Data extracted from a collection
#####
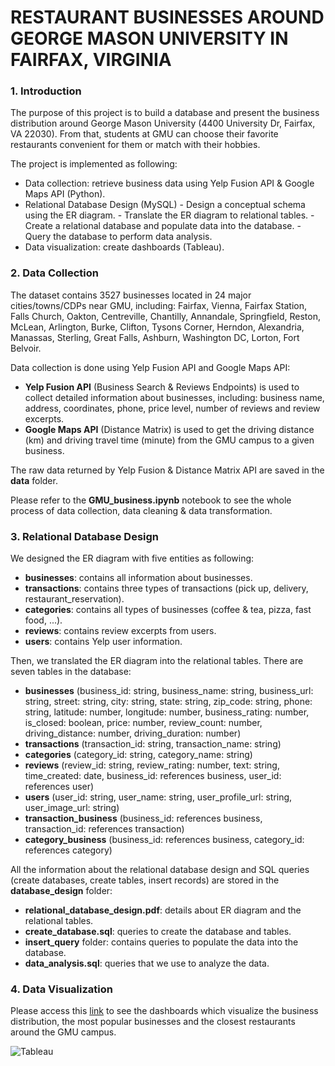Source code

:# RESTAURANT BUSINESSES AROUND GEORGE MASON UNIVERSITY IN FAIRFAX, VIRGINIA

### 1. Introduction

The purpose of this project is to build a database and present the business distribution around George Mason University (4400 University Dr, Fairfax, VA 22030). From that, students at GMU can choose their favorite restaurants convenient for them or match with their hobbies.

The project is implemented as following:
- Data collection: retrieve business data using Yelp Fusion API & Google Maps API (Python).
- Relational Database Design (MySQL)
\- Design a conceptual schema using the ER diagram.
\- Translate the ER diagram to relational tables.
\- Create a relational database and populate data into the database.
\- Query the database to perform data analysis.
-  Data visualization: create dashboards (Tableau).

### 2. Data Collection

The dataset contains 3527 businesses located in 24 major cities/towns/CDPs near GMU, including: Fairfax, Vienna, Fairfax Station, Falls Church, Oakton, Centreville, Chantilly, Annandale, Springfield, Reston, McLean, Arlington, Burke, Clifton, Tysons Corner, Herndon, Alexandria, Manassas, Sterling, Great Falls, Ashburn, Washington DC, Lorton, Fort Belvoir.

Data collection is done using Yelp Fusion API and Google Maps API:

-   **Yelp Fusion API** (Business Search & Reviews Endpoints) is used to collect detailed information about businesses, including: business name, address, coordinates, phone, price level, number of reviews and review excerpts.
-   **Google Maps API** (Distance Matrix) is used to get the driving distance (km) and driving travel time (minute) from the GMU campus to a given business.

The raw data returned by Yelp Fusion & Distance Matrix API are saved in the **data** folder.

Please refer to the **GMU_business.ipynb** notebook to see the whole process of data collection, data cleaning & data transformation.

### 3.  **Relational Database Design**

We designed the ER diagram with five entities as following:
- **businesses**: contains all information about businesses.
- **transactions**: contains three types of transactions (pick up, delivery, restaurant_reservation).
- **categories**: contains all types of businesses (coffee & tea, pizza, fast food, ...).
- **reviews**: contains review excerpts from users.
- **users**: contains Yelp user information.

Then, we translated the ER diagram into the relational tables. There are seven tables in the database:
- **businesses** (business_id: string, business_name: string, business_url: string, street: string, city: string, state: string, zip_code: string, phone: string, latitude: number, longitude: number, business_rating: number, is_closed: boolean, price: number, review_count: number, driving_distance: number, driving_duration: number)
- **transactions** (transaction_id: string, transaction_name: string) 
- **categories** (category_id: string, category_name: string)
- **reviews** (review_id: string, review_rating: number, text: string, time_created: date, business_id: references business, user_id: references user)
- **users** (user_id: string, user_name: string, user_profile_url: string, user_image_url: string)
- **transaction_business** (business_id: references business, transaction_id: references transaction) 
- **category_business** (business_id: references business, category_id: references category)

All the information about the relational database design and SQL queries (create databases, create tables, insert records) are stored in the **database_design** folder:
-   **relational_database_design.pdf**: details about ER diagram and the relational tables.
-   **create_database.sql**: queries to create the database and tables.
-   **insert_query** folder: contains queries to populate the data into the database.
-   **data_analysis.sql**: queries that we use to analyze the data.

### 4.  **Data Visualization**
Please access this [link](https://public.tableau.com/app/profile/uyen.huynh4317/viz/GMU_business/Story1) to see the dashboards which visualize the business distribution, the most popular businesses and the closest restaurants around the GMU campus.

![Tableau](https://github.com/uyenhnp/gmu_business_database/blob/master/gmu_business_review.gif)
#####
**Try it**
Which lines hold the word "excerpts"? Copy each of them from the records.

**Reply to the exercise**
-   **Yelp Fusion API** (Business Search & Reviews Endpoints) is used to collect detailed information about businesses, including: business name, address, coordinates, phone, price level, number of reviews and review excerpts.
- **reviews**: contains review excerpts from users.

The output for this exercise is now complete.